The Suburbs Have Ruined My Life (2017)

Self-Released


The term emo, originally short for “emocore,” started in the 80’s DC hardcore scene to describe hardcore bands with emotional, rather than political, lyrics. As I’ve written about before, emo has gone through a few different generations that were all very different from each other, and its current incarnation bears little resemblance to early emocore. But when someone uses modern emo style music ­­and pairs it with political lyrics, then what do you call it? Politico? Oh, wait, that’s already the name of something, isn’t it? Well, I guess they’re not fully political lyrics, as Great Wight’s album The Suburbs Have Ruined My Life, melds the political and personal, and addresses issues about being black, queer, atheist, leftist punks in the suburban Bible Belt.

What I love about this album is that this band has absolutely no regard for how things are normally done. Besides the fact that they’re using emo to make a political statement, they often squeeze too many syllables into a line to get a specific message across, thus disrupting the flow of the song in a Dylanesqe way. And they make a lot of emo inside references, like a song taking place at a Tiny Moving Parts concert titled “It Turns Out There Aren’t That Many Perks of Being a Wallflower.” The result is an album with lots of refreshing surprises of things that aren’t that weird, but which you just don’t see that often in this kind of music.

“The American Way” is the album’s most blatant political diatribe, touching on topics ranging from abortion rights to racial stereotyping. The topic of racial stereotypes is further expanded upon in the next track, “Not Black Enough,” a slow and deliberate song whose lyrics offer a unique perspective on black identity over, for most of the song, a sole bass guitar that seems to be playing the intro to Eminem’s “Lose Yourself” on a loop. But easily the best song is the aforementioned “It Turns Out There Aren’t That Many Perks of Being a Wallflower” which talks about the difficulties of connecting to other people and forming new friendships, and which goes on a long and complex journey through a lot of different emotions, always returning to that Tiny Moving Parts concert.

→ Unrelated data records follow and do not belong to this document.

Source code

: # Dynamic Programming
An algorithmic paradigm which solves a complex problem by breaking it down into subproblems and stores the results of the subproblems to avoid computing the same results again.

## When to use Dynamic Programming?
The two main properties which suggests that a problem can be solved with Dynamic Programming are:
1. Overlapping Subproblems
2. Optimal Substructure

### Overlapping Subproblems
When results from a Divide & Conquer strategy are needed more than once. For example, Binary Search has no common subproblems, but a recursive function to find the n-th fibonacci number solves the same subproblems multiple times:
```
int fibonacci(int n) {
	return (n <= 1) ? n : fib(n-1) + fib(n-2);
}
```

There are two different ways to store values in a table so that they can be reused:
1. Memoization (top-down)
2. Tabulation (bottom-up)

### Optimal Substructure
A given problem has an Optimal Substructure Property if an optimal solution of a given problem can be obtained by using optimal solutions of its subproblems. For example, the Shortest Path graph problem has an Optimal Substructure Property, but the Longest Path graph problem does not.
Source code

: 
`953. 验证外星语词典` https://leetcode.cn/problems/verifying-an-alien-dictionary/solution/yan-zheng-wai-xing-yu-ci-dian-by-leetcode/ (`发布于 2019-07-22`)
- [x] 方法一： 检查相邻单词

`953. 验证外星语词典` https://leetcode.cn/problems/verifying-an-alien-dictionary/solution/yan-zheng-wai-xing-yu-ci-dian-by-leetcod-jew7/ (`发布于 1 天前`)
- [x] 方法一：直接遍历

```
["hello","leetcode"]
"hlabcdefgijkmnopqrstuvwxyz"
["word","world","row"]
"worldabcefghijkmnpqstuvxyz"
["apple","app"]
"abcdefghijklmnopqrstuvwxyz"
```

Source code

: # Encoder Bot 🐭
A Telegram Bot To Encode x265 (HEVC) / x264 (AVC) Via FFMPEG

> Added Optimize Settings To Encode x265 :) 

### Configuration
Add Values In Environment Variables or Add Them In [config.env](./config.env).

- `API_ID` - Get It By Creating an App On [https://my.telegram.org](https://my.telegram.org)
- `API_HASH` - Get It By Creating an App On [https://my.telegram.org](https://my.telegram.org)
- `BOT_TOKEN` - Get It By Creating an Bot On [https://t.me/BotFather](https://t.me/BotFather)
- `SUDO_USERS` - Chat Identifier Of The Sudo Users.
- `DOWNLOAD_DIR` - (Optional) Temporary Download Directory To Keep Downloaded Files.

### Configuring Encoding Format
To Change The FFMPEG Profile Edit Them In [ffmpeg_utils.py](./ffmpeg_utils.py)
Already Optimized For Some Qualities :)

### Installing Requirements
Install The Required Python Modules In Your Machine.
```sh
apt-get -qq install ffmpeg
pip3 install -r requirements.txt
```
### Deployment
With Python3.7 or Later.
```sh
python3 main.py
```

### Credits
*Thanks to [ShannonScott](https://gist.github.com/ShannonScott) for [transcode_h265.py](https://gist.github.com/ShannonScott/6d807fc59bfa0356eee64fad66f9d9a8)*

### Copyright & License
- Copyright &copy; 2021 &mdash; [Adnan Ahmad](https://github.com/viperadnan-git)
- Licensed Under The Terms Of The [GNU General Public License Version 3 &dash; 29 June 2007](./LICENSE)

The only thing that makes me wince about Great Wight is their names. Besides the fact that it’s a cheap trick to simply change the spelling of a band name to avoid directly copying a much more established band, the name they’re riffing off of, Great White, is a verboten band name where I’m from. I grew up in Rhode Island, and for us the name Great White is the name of the ridiculous hair metal band that, in 2003, tried to put on a stadium style pyrotechnics show in a very small nightclub, starting a fire that killed 100 people. We have a long memory on that one, and we’re not big fans of their being one band by that name, let alone two. Still, I doubt Great Wight had that in mind when they chose their name, so I try to give them a pass on it, but it lingers in the back of my mind.

The Suburbs Have Ruined My Life is a stellar first outing from a band that adds some diversity into a predominantly white and cishet genre, and really remakes it into something new. If this gains some traction and starts to reform the emo genre, I’m all for that. But, expectations aside, this is an excellent album.